The next task was to set up a yeshiva. As word spread, students journeyed to Jerusalem to be near the revered scholar, teacher and leader. Nachmanides succeeded in laying a foundation of Jewish renewal, and after one year he returned to Acco to lead the congregation there.
After Nachmanides’s death in 1270, the Ramban Synagogue was moved inside the Old City walls. It was built below ground level, because Muslim law prohibited any Jewish place of worship to be taller than its Muslim counterparts.
Over time, the Jewish community of Jerusalem increased until it once again became the center of Jewish life in Israel. Sephardim and Ashkenazim prayed and studied together in the Ramban Synagogue for the next 300 years. Then in 1589, due to the abject poverty in the Jewish community, the building was confiscated. By then, however, the Jewish community was established.
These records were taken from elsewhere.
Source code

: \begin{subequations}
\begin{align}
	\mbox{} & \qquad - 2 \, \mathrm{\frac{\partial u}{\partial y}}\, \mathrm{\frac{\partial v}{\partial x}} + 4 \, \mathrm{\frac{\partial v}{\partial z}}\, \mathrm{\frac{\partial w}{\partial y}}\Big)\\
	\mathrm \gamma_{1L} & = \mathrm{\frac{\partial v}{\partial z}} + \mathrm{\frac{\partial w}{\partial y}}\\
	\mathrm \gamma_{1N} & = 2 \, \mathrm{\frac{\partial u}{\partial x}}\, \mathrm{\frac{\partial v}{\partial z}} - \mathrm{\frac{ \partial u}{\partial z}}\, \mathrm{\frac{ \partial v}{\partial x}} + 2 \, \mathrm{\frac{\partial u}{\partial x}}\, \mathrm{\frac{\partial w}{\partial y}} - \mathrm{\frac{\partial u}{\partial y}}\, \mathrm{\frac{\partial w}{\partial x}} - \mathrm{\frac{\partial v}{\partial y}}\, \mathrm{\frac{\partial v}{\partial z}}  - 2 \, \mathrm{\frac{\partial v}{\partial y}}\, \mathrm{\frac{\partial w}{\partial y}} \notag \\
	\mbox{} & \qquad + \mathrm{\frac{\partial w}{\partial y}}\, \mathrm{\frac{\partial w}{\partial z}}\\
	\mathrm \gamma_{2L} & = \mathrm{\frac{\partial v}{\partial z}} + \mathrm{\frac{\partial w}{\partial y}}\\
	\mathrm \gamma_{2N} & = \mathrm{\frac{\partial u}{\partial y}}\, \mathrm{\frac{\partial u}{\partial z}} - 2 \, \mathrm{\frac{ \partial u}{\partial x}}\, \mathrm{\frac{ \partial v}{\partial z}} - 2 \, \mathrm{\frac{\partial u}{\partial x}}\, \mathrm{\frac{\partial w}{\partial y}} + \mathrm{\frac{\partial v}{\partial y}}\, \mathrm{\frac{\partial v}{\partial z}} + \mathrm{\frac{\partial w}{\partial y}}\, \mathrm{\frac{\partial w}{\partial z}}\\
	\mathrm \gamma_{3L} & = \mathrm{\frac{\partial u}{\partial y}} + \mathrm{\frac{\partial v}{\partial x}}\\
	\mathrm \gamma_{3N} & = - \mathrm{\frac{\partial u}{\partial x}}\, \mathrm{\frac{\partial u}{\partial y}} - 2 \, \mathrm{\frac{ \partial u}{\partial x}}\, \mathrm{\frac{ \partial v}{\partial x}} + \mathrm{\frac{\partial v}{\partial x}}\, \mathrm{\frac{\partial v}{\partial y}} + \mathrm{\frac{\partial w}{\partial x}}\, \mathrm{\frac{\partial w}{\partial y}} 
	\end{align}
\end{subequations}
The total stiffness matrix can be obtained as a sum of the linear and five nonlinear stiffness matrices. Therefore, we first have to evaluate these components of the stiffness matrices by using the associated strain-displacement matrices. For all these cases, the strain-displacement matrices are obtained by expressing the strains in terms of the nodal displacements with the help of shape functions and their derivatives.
It would continue and increase for centuries … until 1948.
During the early stages of Israel’s War of Independence, Jewish forces fought a desperate battle to hold on to the Old City. Ultimately they surrendered to the Jordanians, who evicted all the Jewish residents. Dozens of synagogues were destroyed and the remnants of hundreds of years of Jewish existence in Jerusalem were wiped out. The Ramban Synagogue itself was turned into a dumpsite.
Israeli independence was achieved, but Jerusalem’s ancient streets again lay empty, as during the dark days of the Crusades.
It was 19 years later, in June 1967, that Jerusalem was reunited. Many of the ancient synagogues were rebuilt, and the Jewish community of the Old City was restored.
In the center of today’s thriving Jewish Quarter stands the Ramban Synagogue. The history and holiness can be felt in its every brick and archway. It is a place bustling with prayer and Torah learning, its presence a living testimony to the efforts of Nachmanides some 700 years ago.